* _What this task involves_
The response should consist of every record, reproduced exactly.
(Beginning of Information shown)
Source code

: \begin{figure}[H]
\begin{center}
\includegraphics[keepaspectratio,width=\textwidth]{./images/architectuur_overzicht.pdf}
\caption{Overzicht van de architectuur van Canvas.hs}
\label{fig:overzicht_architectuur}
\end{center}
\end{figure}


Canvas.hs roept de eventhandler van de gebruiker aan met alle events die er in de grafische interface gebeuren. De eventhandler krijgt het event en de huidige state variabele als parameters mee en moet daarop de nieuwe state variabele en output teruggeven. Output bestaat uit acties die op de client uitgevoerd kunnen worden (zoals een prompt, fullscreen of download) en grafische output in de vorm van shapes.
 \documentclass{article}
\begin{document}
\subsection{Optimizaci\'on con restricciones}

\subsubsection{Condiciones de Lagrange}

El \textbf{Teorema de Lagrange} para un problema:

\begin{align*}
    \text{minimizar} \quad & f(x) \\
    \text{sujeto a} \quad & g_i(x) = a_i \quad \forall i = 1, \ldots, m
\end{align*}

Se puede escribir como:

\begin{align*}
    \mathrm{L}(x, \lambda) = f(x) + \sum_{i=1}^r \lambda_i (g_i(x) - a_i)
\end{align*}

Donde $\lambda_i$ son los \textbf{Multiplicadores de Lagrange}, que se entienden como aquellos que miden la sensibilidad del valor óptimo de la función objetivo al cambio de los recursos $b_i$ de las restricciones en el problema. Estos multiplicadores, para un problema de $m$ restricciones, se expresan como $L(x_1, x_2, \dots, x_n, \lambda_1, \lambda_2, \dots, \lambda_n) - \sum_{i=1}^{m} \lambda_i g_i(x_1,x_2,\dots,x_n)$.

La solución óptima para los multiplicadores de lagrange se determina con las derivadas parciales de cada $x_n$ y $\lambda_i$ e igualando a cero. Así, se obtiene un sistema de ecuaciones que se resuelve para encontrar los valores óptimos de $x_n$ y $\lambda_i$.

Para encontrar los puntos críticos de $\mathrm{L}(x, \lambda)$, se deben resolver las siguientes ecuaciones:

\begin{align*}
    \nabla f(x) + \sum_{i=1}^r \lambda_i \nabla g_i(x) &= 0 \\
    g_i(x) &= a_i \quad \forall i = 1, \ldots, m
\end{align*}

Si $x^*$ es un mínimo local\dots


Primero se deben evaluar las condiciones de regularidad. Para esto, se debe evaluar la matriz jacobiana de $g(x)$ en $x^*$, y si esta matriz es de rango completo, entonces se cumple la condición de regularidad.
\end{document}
(End of Information shown)
* _Response to this task_
Source code

: \begin{figure}[H]
\begin{center}
\includegraphics[keepaspectratio,width=\textwidth]{./images/architectuur_overzicht.pdf}
\caption{Overzicht van de architectuur van Canvas.hs}
\label{fig:overzicht_architectuur}
\end{center}
\end{figure}


Canvas.hs roept de eventhandler van de gebruiker aan met alle events die er in de grafische interface gebeuren. De eventhandler krijgt het event en de huidige state variabele als parameters mee en moet daarop de nieuwe state variabele en output teruggeven. Output bestaat uit acties die op de client uitgevoerd kunnen worden (zoals een prompt, fullscreen of download) en grafische output in de vorm van shapes.
 \documentclass{article}
\begin{document}
\subsection{Optimizaci\'on con restricciones}

\subsubsection{Condiciones de Lagrange}

El \textbf{Teorema de Lagrange} para un problema:

\begin{align*}
    \text{minimizar} \quad & f(x) \\
    \text{sujeto a} \quad & g_i(x) = a_i \quad \forall i = 1, \ldots, m
\end{align*}

Se puede escribir como:

\begin{align*}
    \mathrm{L}(x, \lambda) = f(x) + \sum_{i=1}^r \lambda_i (g_i(x) - a_i)
\end{align*}

Donde $\lambda_i$ son los \textbf{Multiplicadores de Lagrange}, que se entienden como aquellos que miden la sensibilidad del valor óptimo de la función objetivo al cambio de los recursos $b_i$ de las restricciones en el problema. Estos multiplicadores, para un problema de $m$ restricciones, se expresan como $L(x_1, x_2, \dots, x_n, \lambda_1, \lambda_2, \dots, \lambda_n) - \sum_{i=1}^{m} \lambda_i g_i(x_1,x_2,\dots,x_n)$.

La solución óptima para los multiplicadores de lagrange se determina con las derivadas parciales de cada $x_n$ y $\lambda_i$ e igualando a cero. Así, se obtiene un sistema de ecuaciones que se resuelve para encontrar los valores óptimos de $x_n$ y $\lambda_i$.

Para encontrar los puntos críticos de $\mathrm{L}(x, \lambda)$, se deben resolver las siguientes ecuaciones:

\begin{align*}
    \nabla f(x) + \sum_{i=1}^r \lambda_i \nabla g_i(x) &= 0 \\
    g_i(x) &= a_i \quad \forall i = 1, \ldots, m
\end{align*}

Si $x^*$ es un mínimo local\dots


Primero se deben evaluar las condiciones de regularidad. Para esto, se debe evaluar la matriz jacobiana de $g(x)$ en $x^*$, y si esta matriz es de rango completo, entonces se cumple la condición de regularidad.
\end{document}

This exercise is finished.